Dialogo con George Saunders
di Paolo Cairoli
L’intervista è pubblicata integralmente da Calibano #7 – the turn of the screw/dove abita la paura
Se si pensa alla paura e all’horror nella letteratura americana contemporanea, il primo nome che viene in mente non è certo quello di George Saunders. Eppure, pochi come questo scrittore di racconti – la cui unica incursione nel romanzo ha vinto il Booker Prize nel 2017 e si intitola Lincoln nel Bardo (in Italia tradotto come tutti i suoi libri da Cristiana Mennella per Feltrinelli) – hanno saputo raccontare la nostra realtà di abitanti del capitalismo digitale, spostandola in un altrove appena deformato e molto inquietante, che funge da monito per un futuro più che imminente. Nei racconti usciti quest’anno sotto il titolo Giorno della liberazione si alternano sulla scena pupazzi programmati per il divertimento del loro ideatore, uomini e donne cui è stata sradicata ogni attività mentale per renderli manipolabili, impiegati di parchi a tema cui è stato assegnato un personaggio storico da rappresentare: insomma, incarnazioni della schiavitù nell’era digitale. Lincoln nel Bardo, invece, è ambientato durante la Guerra civile americana: al centro della narrazione c’è il figlio undicenne di Abraham Lincoln, Willie, che, sepolto in una cripta del cimitero di Oak Hill, viene subito circondato da una folla di spiriti. Saunders ha costruito il romanzo come un montaggio di voci, tutte provenienti da persone che noi diremmo ‘morte’, ma alle quali il buddismo tibetano assegna un periodo di transizione dalla vita passata a quella futura: il Bardo, appunto, da cui il titolo del libro. Tutte le voci che si alternano sulla scena del romanzo vengono da persone la cui coscienza si è separata dal corpo e la cui mente ha acquisito una sua consistenza, che non solo viaggia nello spazio ma può anche penetrare nei corpi di altri o risistemarsi nel proprio. Sono spiriti sofferenti, perché secondo il Libro tibetano dei morti non accettano il distacco dalla loro esistenza terrena.

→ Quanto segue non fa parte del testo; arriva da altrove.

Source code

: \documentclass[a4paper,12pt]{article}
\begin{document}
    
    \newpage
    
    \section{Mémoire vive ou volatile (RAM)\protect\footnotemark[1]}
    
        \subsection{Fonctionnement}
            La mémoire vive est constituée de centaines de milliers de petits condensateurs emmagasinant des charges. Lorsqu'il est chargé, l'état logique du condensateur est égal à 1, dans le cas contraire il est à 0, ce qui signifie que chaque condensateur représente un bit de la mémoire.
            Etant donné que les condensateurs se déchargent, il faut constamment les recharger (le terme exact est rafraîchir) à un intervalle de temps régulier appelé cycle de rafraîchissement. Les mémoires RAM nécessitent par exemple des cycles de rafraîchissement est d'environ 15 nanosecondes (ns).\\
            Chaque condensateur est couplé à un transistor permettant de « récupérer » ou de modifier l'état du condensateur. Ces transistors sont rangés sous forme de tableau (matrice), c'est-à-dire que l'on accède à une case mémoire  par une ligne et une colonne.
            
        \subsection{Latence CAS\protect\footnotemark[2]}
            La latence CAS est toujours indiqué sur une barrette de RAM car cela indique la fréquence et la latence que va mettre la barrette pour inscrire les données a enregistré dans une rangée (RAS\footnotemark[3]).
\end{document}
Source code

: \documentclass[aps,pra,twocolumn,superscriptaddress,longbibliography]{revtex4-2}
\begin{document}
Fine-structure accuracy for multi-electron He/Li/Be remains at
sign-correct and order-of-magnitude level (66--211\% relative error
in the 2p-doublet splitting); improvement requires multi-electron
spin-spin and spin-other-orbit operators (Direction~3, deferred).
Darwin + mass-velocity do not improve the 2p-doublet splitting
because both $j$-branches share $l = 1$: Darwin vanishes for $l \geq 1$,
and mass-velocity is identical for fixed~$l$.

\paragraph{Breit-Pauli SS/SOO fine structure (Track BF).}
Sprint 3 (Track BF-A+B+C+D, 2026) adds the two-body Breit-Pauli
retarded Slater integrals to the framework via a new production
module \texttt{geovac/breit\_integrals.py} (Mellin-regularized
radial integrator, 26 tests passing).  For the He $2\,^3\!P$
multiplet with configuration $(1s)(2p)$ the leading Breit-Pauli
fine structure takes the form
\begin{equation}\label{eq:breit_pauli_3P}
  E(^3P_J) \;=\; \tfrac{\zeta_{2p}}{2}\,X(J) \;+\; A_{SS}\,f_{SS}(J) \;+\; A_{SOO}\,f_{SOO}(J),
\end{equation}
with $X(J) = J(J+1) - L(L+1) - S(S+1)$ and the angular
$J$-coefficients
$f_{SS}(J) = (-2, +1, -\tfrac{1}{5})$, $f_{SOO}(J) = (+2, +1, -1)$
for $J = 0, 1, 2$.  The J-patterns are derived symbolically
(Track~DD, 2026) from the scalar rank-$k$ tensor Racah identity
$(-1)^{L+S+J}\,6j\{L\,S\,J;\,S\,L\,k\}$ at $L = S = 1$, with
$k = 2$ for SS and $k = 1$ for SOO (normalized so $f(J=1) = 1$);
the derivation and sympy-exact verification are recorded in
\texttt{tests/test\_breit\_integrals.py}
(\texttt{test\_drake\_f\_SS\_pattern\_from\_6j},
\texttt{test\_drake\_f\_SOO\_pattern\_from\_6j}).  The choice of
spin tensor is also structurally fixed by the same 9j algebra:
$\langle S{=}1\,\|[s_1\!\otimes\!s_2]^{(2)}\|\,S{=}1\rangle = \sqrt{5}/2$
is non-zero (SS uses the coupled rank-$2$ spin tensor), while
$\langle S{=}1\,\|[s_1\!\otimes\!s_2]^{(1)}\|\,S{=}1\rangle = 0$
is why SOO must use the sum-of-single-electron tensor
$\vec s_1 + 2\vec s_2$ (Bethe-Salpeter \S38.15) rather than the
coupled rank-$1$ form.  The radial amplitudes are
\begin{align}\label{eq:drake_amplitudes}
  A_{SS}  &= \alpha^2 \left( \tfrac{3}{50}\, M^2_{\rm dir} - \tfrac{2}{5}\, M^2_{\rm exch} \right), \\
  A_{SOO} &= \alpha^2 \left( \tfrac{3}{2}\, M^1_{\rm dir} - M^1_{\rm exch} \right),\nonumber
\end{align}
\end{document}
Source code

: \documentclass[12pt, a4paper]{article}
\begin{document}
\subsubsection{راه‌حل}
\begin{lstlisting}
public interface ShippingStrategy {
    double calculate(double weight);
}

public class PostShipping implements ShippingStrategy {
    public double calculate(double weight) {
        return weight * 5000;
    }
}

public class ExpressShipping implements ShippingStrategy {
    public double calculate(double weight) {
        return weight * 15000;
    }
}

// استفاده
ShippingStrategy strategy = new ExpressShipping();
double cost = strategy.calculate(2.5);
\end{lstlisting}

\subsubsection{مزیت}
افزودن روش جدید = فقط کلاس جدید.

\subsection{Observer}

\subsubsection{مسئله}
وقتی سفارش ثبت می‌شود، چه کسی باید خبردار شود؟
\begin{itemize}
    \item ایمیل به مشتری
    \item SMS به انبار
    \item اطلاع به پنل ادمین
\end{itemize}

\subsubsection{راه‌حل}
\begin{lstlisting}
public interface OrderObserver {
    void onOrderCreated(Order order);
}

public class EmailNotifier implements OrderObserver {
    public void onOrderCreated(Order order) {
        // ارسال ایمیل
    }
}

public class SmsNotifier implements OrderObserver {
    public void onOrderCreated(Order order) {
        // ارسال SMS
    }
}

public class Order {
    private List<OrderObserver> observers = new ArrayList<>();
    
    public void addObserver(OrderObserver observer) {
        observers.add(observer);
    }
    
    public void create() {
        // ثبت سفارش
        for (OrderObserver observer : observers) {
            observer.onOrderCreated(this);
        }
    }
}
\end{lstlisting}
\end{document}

La Metropolitan Opera House ha commissionato proprio un’opera tratta da Lincoln nel Bardo alla compositrice Missy Mazzoli e al librettista Royce Vavrek, e “Calibano” ha potuto incontrare Saunders e parlare con lui di vita, morte e altre piccolezze.
Tradizionalmente i fantasmi, un po’ come i sogni, si presentano non richiesti, mettendoci in relazione con parti di noi più o meno volontariamente nascoste, e arrivando, a volte, a produrre cambiamenti radicali nelle nostre vite. Siamo noi, vivi, ad avere bisogno di loro. In Lincoln nel Bardo invece sembra vero il contrario: sono i fantasmi, se così possiamo chiamarli, ad avere bisogno di ciò che è rimasto nell’aldiqua. Cosa cercano e cosa non riescono a lasciare?
L’idea che mi sono fatto di quel mondo prevede che i fantasmi sentano, a ragione, di essere stati dimenticati, di non avere più alcun ruolo o valore nel mondo dei viventi. Ho letto da qualche parte che i morti amano il fatto che si espongano le loro foto, che si parli di loro, che li si ricordi. Anche nel libro questo ritorna con forza, in particolare nel modo in cui gli abitanti del Bardo reagiscono alla presenza tra loro di Abraham Lincoln, ancora vivo. Per questi spiriti la vita è stata – letteralmente – la cosa più straordinaria che abbiano mai conosciuto, e l’idea che sia finita è per loro inconcepibile.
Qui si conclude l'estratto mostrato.